As most of you know by now the repo has been down for a few days due to some security concerns. In this post I will try to explain why I took such measures and more importantly what I did to fix things. Let me start by saying that none of my personal info was leaked. The info shared was that of a repo server I was building. It was in no form secret or private data!
Last Thursday the new 64-bit version of ArmA rolled out, and with it a load of new bugs and mod updates that we had hoped wouldn't be needed. As a result I decided on Friday that I would add a new repo server and set up some form of balancing between the 2. As I was in the process of configuring the new setup I had asked the one of the CM's to test some things for me. During this test 2 things happened. Firstly the CM's got so excited they all decided to start downloading, not what I asked for guys. This caused some frustration as I was trying to do some log tests. Second I noticed someone was actively trying to circumvent the blockades I had put in place during the testing.
Now this in itself I don't mind, if anything I applaud people who test our infrastructure. It helps me make things more resilient and allows you guys to enjoy a safe environment to share your stories in. However! I do not want some kid to go on non FK channels and boast about his escapades. Not only is this a gross breach of trust it is also against everything I stand for myself. What ever he found he should have reported to me, and no one else. Sadly for him he didn't really find anything useful. The info he gathered was something anyone could have found with some simple techniques. Hell I am going to share the same details with you guys right now.
The new repo setup:
In the past we had one repo server that would host a simple web server, this would allow arma3sync to connect via http which it used to download the mods. This box had reached its limits with regards to network speeds and caused painfully slow downloads. To expand this setup I would need a new server and a way to "balance" the load, however due to the amount of data we send out a true load balancer was not an option. Instead I have opted for redirect technique. What does this mean? It means we now have 3 web servers for the repo, one front end and 2 back end servers. In detail:
The front end (a3sync.fuckknows.eu) hosts a small webserver that takes an incoming request and redirects you to another url. It does this by picking a random number between 1 and 4, based on that number it knows what repo to redirect you to. This is not real load balancing, however it does allow us to share load over the 2 repo's. It also allows us to add more servers fairly quickly if we decide to expand in the future.
The back end hosts (repo1.fuckknows.eu & repo2.fuckknows.eu) are web servers that hold the actual repo files. They operate standalone from the front end and allow you to directly connect to should you so desire. They do nothing more but serve files that arma3sync downloads.
Al in all this is not really rocket science, it is a fairly simple setup that allows for easy management and expansion.
What happened last Friday in detail? On Friday evening I changed the a3sync url, instead of pointing directly at repo1 it would now point at the front end server. I had disabled this web server while I did the initial setup and synchronization of the new repo server. During a short period of time I brought it online to perform some tests, in these 5 min tops several people connected and tried to download mods. Once I disabled the front end I expected load on the repo servers to drop again, however that did not happen. A quick look at the log files told me someone was bypassing the front end and when I blocked repo1 that same IP jumped to repo2. I did this testing several times and every time the same client IP popped up. That IP was also using a tool other then arma3sync to download with. I responded by banning that IP from the servers and thought nothing more of it until the screenshot posted by Linnet reached me.
What did I do to prevent this?

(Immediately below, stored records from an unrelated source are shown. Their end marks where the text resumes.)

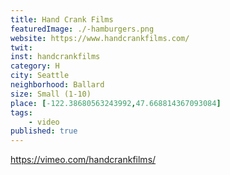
 ```yaml
---
title: Hand Crank Films
featuredImage: ./-hamburgers.png
website: https://www.handcrankfilms.com/
twit: 
inst: handcrankfilms
category: H
city: Seattle
neighborhood: Ballard
size: Small (1-10)
place: [-122.38680563243992,47.668814367093084]
tags:
    - video
published: true
---
```


https://vimeo.com/handcrankfilms/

Even tho I can not make the setup 100% obscured due to the way arma3sync works, I can limit the way's people connect. One of the things I can do is limit the allowed user agents to the web servers, anything other then arma3sync gets a 403 error. I have also increased the monitoring of the log files, repeated attempts to access the repo without arma3sync will get an IP ban. This ban will get propagated to all FK servers in a matter of minutes.
Again I encourage people to try and find issues with our infrastructure, however I do ask you do it in a thoughtful manner. I am not asking you to try and ddos our servers because any monkey can do that for a few bucks. I am asking you to find holes in our security and reporting them to me. If I find anyone exploiting our servers or sharing private info I will not hesitate to report you to the police and your ISP. Needles to say such an action will also result in a ban from our community.